4. Un état exécutoire doit indiquer les bases de liquidation de la dette. En application de ce principe, l'administration ne peut mettre en recouvrement une créance sans indiquer, soit dans le titre lui-même, soit par référence précise à un document joint à l'état exécutoire ou précédemment adressé au débiteur, les bases et les éléments de calcul sur lesquels elle se fonde pour mettre les sommes en cause à la charge de ce débiteur.

5. En l'espèce, le titre exécutoire n°01495 en litige mentionne en objet " ALBY/LEE DE CHAMPS GALERE - PFAC - 25/07/201 ". Ce faisant, il ne précise ni les bases de la liquidation de la créance pour le recouvrement de laquelle il a été émis, ni les éléments de calcul sur lesquels il se fonde. Si le syndicat mixte du lac d'Annecy fait valoir que ce titre était accompagné de la facture explicative afférente et dans laquelle figurait les éléments permettant d'en calculer le montant mis à la charge de la société requérante, le titre exécutoire ne fait pas référence à cette pièce, ni à aucun autre document précisant les bases de la liquidation et les éléments de calcul de la somme réclamée.

6. Il résulte ce qui précède que le titre exécutoire n°01495 en litige émis le 30 juin 2022 doit être annulé.

En ce qui concerne les conclusions à fin de décharge :

7. L'annulation d'un titre exécutoire pour un motif de régularité en la forme n'implique pas nécessairement, compte tenu de la possibilité d'une régularisation par l'administration, l'extinction de la créance litigieuse, à la différence d'une annulation prononcée pour un motif mettant en cause le bien-fondé du titre. Il en résulte que, lorsque le requérant choisit de présenter, outre des conclusions tendant à l'annulation d'un titre exécutoire, des conclusions à fin de décharge de la somme correspondant à la créance de l'administration, il incombe au juge administratif d'examiner prioritairement les moyens mettant en cause le bien fondé du titre qui seraient de nature, étant fondés, à justifier le prononcé de la décharge. Dans le cas où il ne juge fondé aucun des moyens qui seraient de nature à justifier le prononcé de la décharge mais retient un moyen mettant en cause la régularité formelle du titre exécutoire, le juge n'est tenu de se prononcer explicitement que sur le moyen qu'il retient pour annuler le titre, statuant ainsi, son jugement écarte nécessairement les moyens qui assortissaient la demande de décharge de la somme litigieuse.

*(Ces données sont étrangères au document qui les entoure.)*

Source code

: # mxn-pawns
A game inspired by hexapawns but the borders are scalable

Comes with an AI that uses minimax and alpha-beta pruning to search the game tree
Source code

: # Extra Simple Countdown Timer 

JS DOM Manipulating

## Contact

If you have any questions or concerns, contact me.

8. L'annulation du titre exécutoire n°01495 émis le 30 juin 2022 résultant seulement d'un vice de forme, elle n'implique pas, aucun des autres moyens invoqués n'étant susceptible de la fonder, que la SCI Le Cret d'Esty soit déchargée de l'obligation de payer les sommes mises à sa charge. Par suite, ses conclusions à fin de décharge doivent être rejetées.

Sur les frais liés au litige :

9. En vertu des dispositions de l'article L. 761-1 du code de justice administrative, le tribunal ne peut pas faire bénéficier la partie tenue aux dépens ou la partie perdante du paiement par l'autre partie des frais qu'elle a exposés à l'occasion du litige soumis au juge. Les conclusions présentées à ce titre par le syndicat mixte du lac d'Annecy doivent dès lors être rejetées. Dans les circonstances de l'espèce, il n'y a pas lieu de mettre à la charge du syndicat mixte du lac d'Annecy la somme demandée par la SCI Le Cret d'Esty sur ce même fondement.

D É C I D E :

Article 1er :Le titre exécutoire n°01495 émis le 30 juin 2022 est annulé.

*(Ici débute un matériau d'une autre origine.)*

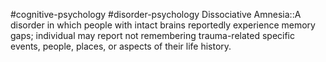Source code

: #cognitive-psychology #disorder-psychology 
Dissociative Amnesia::A disorder in which people with intact brains reportedly experience memory gaps; individual may report not remembering trauma-related specific events, people, places, or aspects of their life history. 
<!--SR:!2024-04-15,6,250-->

Article 2 :Le surplus des conclusions des parties est rejeté.

Article 3 :Le présent jugement sera notifié à la SCI Le Crest d'Esty ainsi qu'au syndicat mixte du lac d'Annecy.

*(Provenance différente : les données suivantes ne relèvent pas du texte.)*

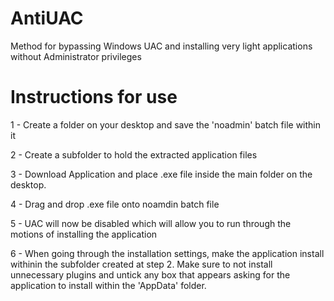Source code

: # AntiUAC
Method for bypassing Windows UAC and installing very light applications without Administrator privileges

# Instructions for use

1 - Create a folder on your desktop and save the 'noadmin' batch file within it

2 - Create a subfolder to hold the extracted application files

3 - Download Application and place .exe file inside the main folder on the desktop.

4 - Drag and drop .exe file onto noamdin batch file

5 - UAC will now be disabled which will allow you to run through the motions of installing the application

6 - When going through the installation settings, make the application install withinin the subfolder created at step 2.
Make sure to not install unnecessary plugins and untick any box that appears asking for the application to install 
within the 'AppData' folder.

Délibéré après l'audience du 7 octobre 2024, à laquelle siégeaient :

M. Pfauwadel, président,

Mme Permingeat, première conseillère,

M. Derollepot, premier conseiller.

Rendu public par mise à disposition au greffe le 22 octobre 2024.

Le rapporteur,

A. Derollepot

Le président,

T. Pfauwadel

Le greffier,

M. A

La République mande et ordonne au préfet de Haute-Savoie en ce qui le concerne ou à tous commissaires de justice à ce requis en ce qui concerne les voies de droit commun, contre les parties privées, de pourvoir à l'exécution de la présente décision.